Natalia Zamilska, known professionally as Zamilska (born 1989 in Zawiercie) is a Polish creator, composer, DJ and producer of electronic music.

Life 

Natalia Zamilska was born in 1989 in Zawiercie. She graduated from Uniwersytet Śląski in Cieszyn with a degree in social and cultural animation. She cooperated with a local Foundation of Audiovisual Culture "Strefa Szarej", by leading workshops in electronic music production and working for Galeria Szara. After university she moved to Katowice where she concentrated on making music. In 2014 she moved to Warsaw.

In 2014 she debuted with an album Untune, which ranked 12 in the yearly toplist of The Quietus. Her music was used on a Dior fashion show. Her second album, an OST to the game Ruiner, was nominated in the Electronic Album Of The Year category of Fryderyki 2017 and Digital Dragons 2018 award for the best game soundtrack. Her work was recommended by Iggy Pop and Nine Inch Nails. In 2019 she released a LP Uncovered.

Zamilska also produces records.
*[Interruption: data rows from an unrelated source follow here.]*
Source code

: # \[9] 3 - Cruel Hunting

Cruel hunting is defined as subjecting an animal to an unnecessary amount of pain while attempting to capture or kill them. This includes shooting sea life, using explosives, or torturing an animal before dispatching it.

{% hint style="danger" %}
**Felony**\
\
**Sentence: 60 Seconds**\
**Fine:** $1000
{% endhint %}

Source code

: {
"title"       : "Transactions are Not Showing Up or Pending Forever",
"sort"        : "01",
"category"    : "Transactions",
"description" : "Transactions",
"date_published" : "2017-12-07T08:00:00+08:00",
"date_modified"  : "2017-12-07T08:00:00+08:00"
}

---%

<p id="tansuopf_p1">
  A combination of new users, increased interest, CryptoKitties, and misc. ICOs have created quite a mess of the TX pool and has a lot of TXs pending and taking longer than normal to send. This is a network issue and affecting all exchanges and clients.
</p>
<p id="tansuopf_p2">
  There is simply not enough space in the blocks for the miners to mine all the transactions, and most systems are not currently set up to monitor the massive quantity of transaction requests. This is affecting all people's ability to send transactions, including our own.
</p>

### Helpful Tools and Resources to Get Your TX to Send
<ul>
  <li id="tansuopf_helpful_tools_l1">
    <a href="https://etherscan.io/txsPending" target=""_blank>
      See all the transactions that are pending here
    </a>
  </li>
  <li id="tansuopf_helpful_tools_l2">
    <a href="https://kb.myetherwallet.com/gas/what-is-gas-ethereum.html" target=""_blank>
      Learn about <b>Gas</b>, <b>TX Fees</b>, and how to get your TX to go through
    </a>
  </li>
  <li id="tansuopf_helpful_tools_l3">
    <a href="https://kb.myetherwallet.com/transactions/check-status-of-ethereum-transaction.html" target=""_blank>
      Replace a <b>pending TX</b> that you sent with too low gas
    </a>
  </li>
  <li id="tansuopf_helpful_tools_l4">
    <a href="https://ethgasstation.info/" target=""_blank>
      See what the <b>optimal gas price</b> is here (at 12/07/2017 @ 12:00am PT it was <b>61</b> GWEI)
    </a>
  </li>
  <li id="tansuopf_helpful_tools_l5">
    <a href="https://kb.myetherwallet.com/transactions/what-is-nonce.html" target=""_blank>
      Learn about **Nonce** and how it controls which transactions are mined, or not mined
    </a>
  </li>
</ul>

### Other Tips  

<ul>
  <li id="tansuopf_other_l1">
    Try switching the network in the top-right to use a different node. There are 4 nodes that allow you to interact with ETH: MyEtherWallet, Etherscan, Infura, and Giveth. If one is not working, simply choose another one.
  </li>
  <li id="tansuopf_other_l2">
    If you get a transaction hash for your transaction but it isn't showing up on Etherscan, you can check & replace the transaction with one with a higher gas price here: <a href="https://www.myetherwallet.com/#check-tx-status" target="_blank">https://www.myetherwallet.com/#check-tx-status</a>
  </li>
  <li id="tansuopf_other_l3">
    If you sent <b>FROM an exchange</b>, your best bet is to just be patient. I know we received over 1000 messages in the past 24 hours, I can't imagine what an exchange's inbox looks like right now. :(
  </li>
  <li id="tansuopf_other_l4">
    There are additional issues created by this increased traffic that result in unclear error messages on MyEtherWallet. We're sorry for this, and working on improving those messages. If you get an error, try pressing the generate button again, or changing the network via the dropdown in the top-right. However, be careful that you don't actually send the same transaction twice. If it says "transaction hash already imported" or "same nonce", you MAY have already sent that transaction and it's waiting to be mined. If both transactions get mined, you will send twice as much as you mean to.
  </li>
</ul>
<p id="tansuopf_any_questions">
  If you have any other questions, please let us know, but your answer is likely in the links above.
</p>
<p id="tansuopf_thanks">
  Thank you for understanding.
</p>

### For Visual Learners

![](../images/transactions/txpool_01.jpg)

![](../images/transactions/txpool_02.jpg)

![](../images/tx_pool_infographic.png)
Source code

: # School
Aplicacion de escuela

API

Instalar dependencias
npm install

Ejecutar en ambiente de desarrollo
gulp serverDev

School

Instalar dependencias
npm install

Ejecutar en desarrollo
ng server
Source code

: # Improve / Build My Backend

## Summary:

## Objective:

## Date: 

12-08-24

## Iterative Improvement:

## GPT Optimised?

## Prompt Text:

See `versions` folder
The track  "Dzielne kobiety" (Brave women) by Paulina Przybysz produced by Zamilska was a part of an album "Chodź tu" (Come here) which won a Fryderyk in 2017. She remixed, among others, Rita Pax, The Dumplings, Natalia Fiedorczuk, Quebonafide and Maria Peszek.

In the years 2017–2019 she was a host of a programme "Nocny TransPort" in national radio station Czwórka.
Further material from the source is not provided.